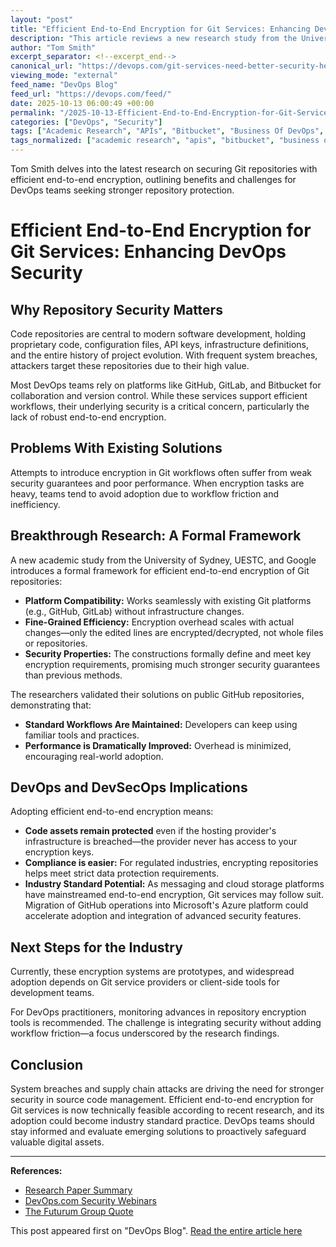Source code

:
 ```yaml
---
layout: "post"
title: "Efficient End-to-End Encryption for Git Services: Enhancing DevOps Security"
description: "This article reviews a new research study from the University of Sydney, UESTC, and Google that proposes efficient end-to-end encryption approaches for Git services, notably GitHub and GitLab. It explains why repository security matters for DevOps teams, analyzes the innovations in performance and compatibility with existing platforms, and discusses the broader DevSecOps implications. The article highlights how the approach can protect code and configuration assets from breaches, supports compliance efforts, and may influence future security standards across the software supply chain."
author: "Tom Smith"
excerpt_separator: <!--excerpt_end-->
canonical_url: "https://devops.com/git-services-need-better-security-heres-how-end-to-end-encryption-could-help/"
viewing_mode: "external"
feed_name: "DevOps Blog"
feed_url: "https://devops.com/feed/"
date: 2025-10-13 06:00:49 +00:00
permalink: "/2025-10-13-Efficient-End-to-End-Encryption-for-Git-Services-Enhancing-DevOps-Security.html"
categories: ["DevOps", "Security"]
tags: ["Academic Research", "APIs", "Bitbucket", "Business Of DevOps", "CI/CD", "Code Protection", "Code Security", "Compliance", "DevOps", "DevOps Security", "DevSecOps", "Encryption Performance", "End To End Encryption", "GitHub", "GitLab", "GitLab Security", "Infrastructure Security", "Platform Compatibility", "Posts", "Repository Protection", "Repository Security", "Secure Development Practices", "Security", "Social Facebook", "Social LinkedIn", "Social X", "Software Supply Chain", "Software Supply Chain Security", "Version Control"]
tags_normalized: ["academic research", "apis", "bitbucket", "business of devops", "cislashcd", "code protection", "code security", "compliance", "devops", "devops security", "devsecops", "encryption performance", "end to end encryption", "github", "gitlab", "gitlab security", "infrastructure security", "platform compatibility", "posts", "repository protection", "repository security", "secure development practices", "security", "social facebook", "social linkedin", "social x", "software supply chain", "software supply chain security", "version control"]
---
```


Tom Smith delves into the latest research on securing Git repositories with efficient end-to-end encryption, outlining benefits and challenges for DevOps teams seeking stronger repository protection.<!--excerpt_end-->

# Efficient End-to-End Encryption for Git Services: Enhancing DevOps Security

## Why Repository Security Matters

Code repositories are central to modern software development, holding proprietary code, configuration files, API keys, infrastructure definitions, and the entire history of project evolution. With frequent system breaches, attackers target these repositories due to their high value.

Most DevOps teams rely on platforms like GitHub, GitLab, and Bitbucket for collaboration and version control. While these services support efficient workflows, their underlying security is a critical concern, particularly the lack of robust end-to-end encryption.

## Problems With Existing Solutions

Attempts to introduce encryption in Git workflows often suffer from weak security guarantees and poor performance. When encryption tasks are heavy, teams tend to avoid adoption due to workflow friction and inefficiency.

## Breakthrough Research: A Formal Framework

A new academic study from the University of Sydney, UESTC, and Google introduces a formal framework for efficient end-to-end encryption of Git repositories:

- **Platform Compatibility:** Works seamlessly with existing Git platforms (e.g., GitHub, GitLab) without infrastructure changes.
- **Fine-Grained Efficiency:** Encryption overhead scales with actual changes—only the edited lines are encrypted/decrypted, not whole files or repositories.
- **Security Properties:** The constructions formally define and meet key encryption requirements, promising much stronger security guarantees than previous methods.

The researchers validated their solutions on public GitHub repositories, demonstrating that:

- **Standard Workflows Are Maintained:** Developers can keep using familiar tools and practices.
- **Performance is Dramatically Improved:** Overhead is minimized, encouraging real-world adoption.

## DevOps and DevSecOps Implications

Adopting efficient end-to-end encryption means:

- **Code assets remain protected** even if the hosting provider's infrastructure is breached—the provider never has access to your encryption keys.
- **Compliance is easier:** For regulated industries, encrypting repositories helps meet strict data protection requirements.
- **Industry Standard Potential:** As messaging and cloud storage platforms have mainstreamed end-to-end encryption, Git services may follow suit. Migration of GitHub operations into Microsoft's Azure platform could accelerate adoption and integration of advanced security features.

## Next Steps for the Industry

Currently, these encryption systems are prototypes, and widespread adoption depends on Git service providers or client-side tools for development teams.

For DevOps practitioners, monitoring advances in repository encryption tools is recommended. The challenge is integrating security without adding workflow friction—a focus underscored by the research findings.

## Conclusion

System breaches and supply chain attacks are driving the need for stronger security in source code management. Efficient end-to-end encryption for Git services is now technically feasible according to recent research, and its adoption could become industry standard practice. DevOps teams should stay informed and evaluate emerging solutions to proactively safeguard valuable digital assets.

---

**References:**

- [Research Paper Summary](https://devops.com/git-services-need-better-security-heres-how-end-to-end-encryption-could-help)
- [DevOps.com Security Webinars](https://devops.com/webinars/application-security-scanning-in-the-repository-best-practices/)
- [The Futurum Group Quote](https://futurumgroup.com/)

This post appeared first on "DevOps Blog". [Read the entire article here](https://devops.com/git-services-need-better-security-heres-how-end-to-end-encryption-could-help/)
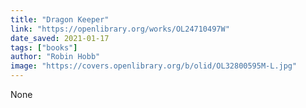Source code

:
 ```yaml
---
title: "Dragon Keeper"
link: "https://openlibrary.org/works/OL24710497W"
date_saved: 2021-01-17
tags: ["books"]
author: "Robin Hobb"
image: "https://covers.openlibrary.org/b/olid/OL32800595M-L.jpg"
---
```


None
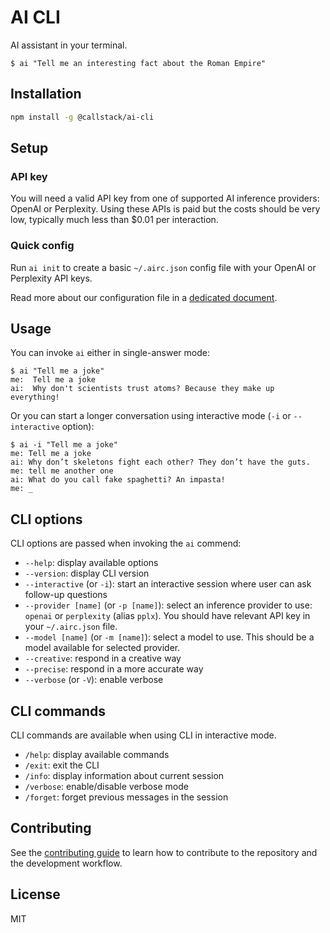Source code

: # AI CLI

AI assistant in your terminal.

```
$ ai "Tell me an interesting fact about the Roman Empire"
```

## Installation

```sh
npm install -g @callstack/ai-cli
```

## Setup

### API key

You will need a valid API key from one of supported AI inference providers: OpenAI or Perplexity. Using these APIs is paid but the costs should be very low, typically much less than $0.01 per interaction.

### Quick config

Run `ai init` to create a basic `~/.airc.json` config file with your OpenAI or Perplexity API keys.

Read more about our configuration file in a [dedicated document](./docs/ConfigFile.md).

## Usage

You can invoke `ai` either in single-answer mode:

```
$ ai "Tell me a joke"
me:  Tell me a joke
ai:  Why don't scientists trust atoms? Because they make up everything!
```

Or you can start a longer conversation using interactive mode (`-i` or `--interactive` option):

```
$ ai -i "Tell me a joke"
me: Tell me a joke
ai: Why don’t skeletons fight each other? They don’t have the guts.
me: tell me another one
ai: What do you call fake spaghetti? An impasta!
me: _
```

## CLI options

CLI options are passed when invoking the `ai` commend:

- `--help`: display available options
- `--version`: display CLI version
- `--interactive` (or `-i`): start an interactive session where user can ask follow-up questions
- `--provider [name]` (or `-p [name]`): select an inference provider to use: `openai` or `perplexity` (alias `pplx`). You should have relevant API key in your `~/.airc.json` file.
- `--model [name]` (or `-m [name]`): select a model to use. This should be a model available for selected provider.
- `--creative`: respond in a creative way
- `--precise`: respond in a more accurate way
- `--verbose` (or `-V`): enable verbose

## CLI commands

CLI commands are available when using CLI in interactive mode.

- `/help`: display available commands
- `/exit`: exit the CLI
- `/info`: display information about current session
- `/verbose`: enable/disable verbose mode
- `/forget`: forget previous messages in the session

## Contributing

See the [contributing guide](CONTRIBUTING.md) to learn how to contribute to the repository and the development workflow.

## License

MIT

* _Problem details_: Transcribe each line above exactly, pictures excluded.

* _Task answer_:
Source code

:
 ```yaml
---
layout: "post"
title: "Efficient End-to-End Encryption for Git Services: Enhancing DevOps Security"
description: "This article reviews a new research study from the University of Sydney, UESTC, and Google that proposes efficient end-to-end encryption approaches for Git services, notably GitHub and GitLab. It explains why repository security matters for DevOps teams, analyzes the innovations in performance and compatibility with existing platforms, and discusses the broader DevSecOps implications. The article highlights how the approach can protect code and configuration assets from breaches, supports compliance efforts, and may influence future security standards across the software supply chain."
author: "Tom Smith"
excerpt_separator: <!--excerpt_end-->
canonical_url: "https://devops.com/git-services-need-better-security-heres-how-end-to-end-encryption-could-help/"
viewing_mode: "external"
feed_name: "DevOps Blog"
feed_url: "https://devops.com/feed/"
date: 2025-10-13 06:00:49 +00:00
permalink: "/2025-10-13-Efficient-End-to-End-Encryption-for-Git-Services-Enhancing-DevOps-Security.html"
categories: ["DevOps", "Security"]
tags: ["Academic Research", "APIs", "Bitbucket", "Business Of DevOps", "CI/CD", "Code Protection", "Code Security", "Compliance", "DevOps", "DevOps Security", "DevSecOps", "Encryption Performance", "End To End Encryption", "GitHub", "GitLab", "GitLab Security", "Infrastructure Security", "Platform Compatibility", "Posts", "Repository Protection", "Repository Security", "Secure Development Practices", "Security", "Social Facebook", "Social LinkedIn", "Social X", "Software Supply Chain", "Software Supply Chain Security", "Version Control"]
tags_normalized: ["academic research", "apis", "bitbucket", "business of devops", "cislashcd", "code protection", "code security", "compliance", "devops", "devops security", "devsecops", "encryption performance", "end to end encryption", "github", "gitlab", "gitlab security", "infrastructure security", "platform compatibility", "posts", "repository protection", "repository security", "secure development practices", "security", "social facebook", "social linkedin", "social x", "software supply chain", "software supply chain security", "version control"]
---
```


Tom Smith delves into the latest research on securing Git repositories with efficient end-to-end encryption, outlining benefits and challenges for DevOps teams seeking stronger repository protection.<!--excerpt_end-->

# Efficient End-to-End Encryption for Git Services: Enhancing DevOps Security

## Why Repository Security Matters

Code repositories are central to modern software development, holding proprietary code, configuration files, API keys, infrastructure definitions, and the entire history of project evolution. With frequent system breaches, attackers target these repositories due to their high value.

Most DevOps teams rely on platforms like GitHub, GitLab, and Bitbucket for collaboration and version control. While these services support efficient workflows, their underlying security is a critical concern, particularly the lack of robust end-to-end encryption.

## Problems With Existing Solutions

Attempts to introduce encryption in Git workflows often suffer from weak security guarantees and poor performance. When encryption tasks are heavy, teams tend to avoid adoption due to workflow friction and inefficiency.

## Breakthrough Research: A Formal Framework

A new academic study from the University of Sydney, UESTC, and Google introduces a formal framework for efficient end-to-end encryption of Git repositories:

- **Platform Compatibility:** Works seamlessly with existing Git platforms (e.g., GitHub, GitLab) without infrastructure changes.
- **Fine-Grained Efficiency:** Encryption overhead scales with actual changes—only the edited lines are encrypted/decrypted, not whole files or repositories.
- **Security Properties:** The constructions formally define and meet key encryption requirements, promising much stronger security guarantees than previous methods.

The researchers validated their solutions on public GitHub repositories, demonstrating that:

- **Standard Workflows Are Maintained:** Developers can keep using familiar tools and practices.
- **Performance is Dramatically Improved:** Overhead is minimized, encouraging real-world adoption.

## DevOps and DevSecOps Implications

Adopting efficient end-to-end encryption means:

- **Code assets remain protected** even if the hosting provider's infrastructure is breached—the provider never has access to your encryption keys.
- **Compliance is easier:** For regulated industries, encrypting repositories helps meet strict data protection requirements.
- **Industry Standard Potential:** As messaging and cloud storage platforms have mainstreamed end-to-end encryption, Git services may follow suit. Migration of GitHub operations into Microsoft's Azure platform could accelerate adoption and integration of advanced security features.

## Next Steps for the Industry

Currently, these encryption systems are prototypes, and widespread adoption depends on Git service providers or client-side tools for development teams.

For DevOps practitioners, monitoring advances in repository encryption tools is recommended. The challenge is integrating security without adding workflow friction—a focus underscored by the research findings.

## Conclusion

System breaches and supply chain attacks are driving the need for stronger security in source code management. Efficient end-to-end encryption for Git services is now technically feasible according to recent research, and its adoption could become industry standard practice. DevOps teams should stay informed and evaluate emerging solutions to proactively safeguard valuable digital assets.

---

**References:**

- [Research Paper Summary](https://devops.com/git-services-need-better-security-heres-how-end-to-end-encryption-could-help)
- [DevOps.com Security Webinars](https://devops.com/webinars/application-security-scanning-in-the-repository-best-practices/)
- [The Futurum Group Quote](https://futurumgroup.com/)

This post appeared first on "DevOps Blog". [Read the entire article here](https://devops.com/git-services-need-better-security-heres-how-end-to-end-encryption-could-help/)
Source code

:
 ```yaml
---
title: "Dragon Keeper"
link: "https://openlibrary.org/works/OL24710497W"
date_saved: 2021-01-17
tags: ["books"]
author: "Robin Hobb"
image: "https://covers.openlibrary.org/b/olid/OL32800595M-L.jpg"
---
```


None
Source code

: # AI CLI

AI assistant in your terminal.

```
$ ai "Tell me an interesting fact about the Roman Empire"
```

## Installation

```sh
npm install -g @callstack/ai-cli
```

## Setup

### API key

You will need a valid API key from one of supported AI inference providers: OpenAI or Perplexity. Using these APIs is paid but the costs should be very low, typically much less than $0.01 per interaction.

### Quick config

Run `ai init` to create a basic `~/.airc.json` config file with your OpenAI or Perplexity API keys.

Read more about our configuration file in a [dedicated document](./docs/ConfigFile.md).

## Usage

You can invoke `ai` either in single-answer mode:

```
$ ai "Tell me a joke"
me:  Tell me a joke
ai:  Why don't scientists trust atoms? Because they make up everything!
```

Or you can start a longer conversation using interactive mode (`-i` or `--interactive` option):

```
$ ai -i "Tell me a joke"
me: Tell me a joke
ai: Why don’t skeletons fight each other? They don’t have the guts.
me: tell me another one
ai: What do you call fake spaghetti? An impasta!
me: _
```

## CLI options

CLI options are passed when invoking the `ai` commend:

- `--help`: display available options
- `--version`: display CLI version
- `--interactive` (or `-i`): start an interactive session where user can ask follow-up questions
- `--provider [name]` (or `-p [name]`): select an inference provider to use: `openai` or `perplexity` (alias `pplx`). You should have relevant API key in your `~/.airc.json` file.
- `--model [name]` (or `-m [name]`): select a model to use. This should be a model available for selected provider.
- `--creative`: respond in a creative way
- `--precise`: respond in a more accurate way
- `--verbose` (or `-V`): enable verbose

## CLI commands

CLI commands are available when using CLI in interactive mode.

- `/help`: display available commands
- `/exit`: exit the CLI
- `/info`: display information about current session
- `/verbose`: enable/disable verbose mode
- `/forget`: forget previous messages in the session

## Contributing

See the [contributing guide](CONTRIBUTING.md) to learn how to contribute to the repository and the development workflow.

## License

MIT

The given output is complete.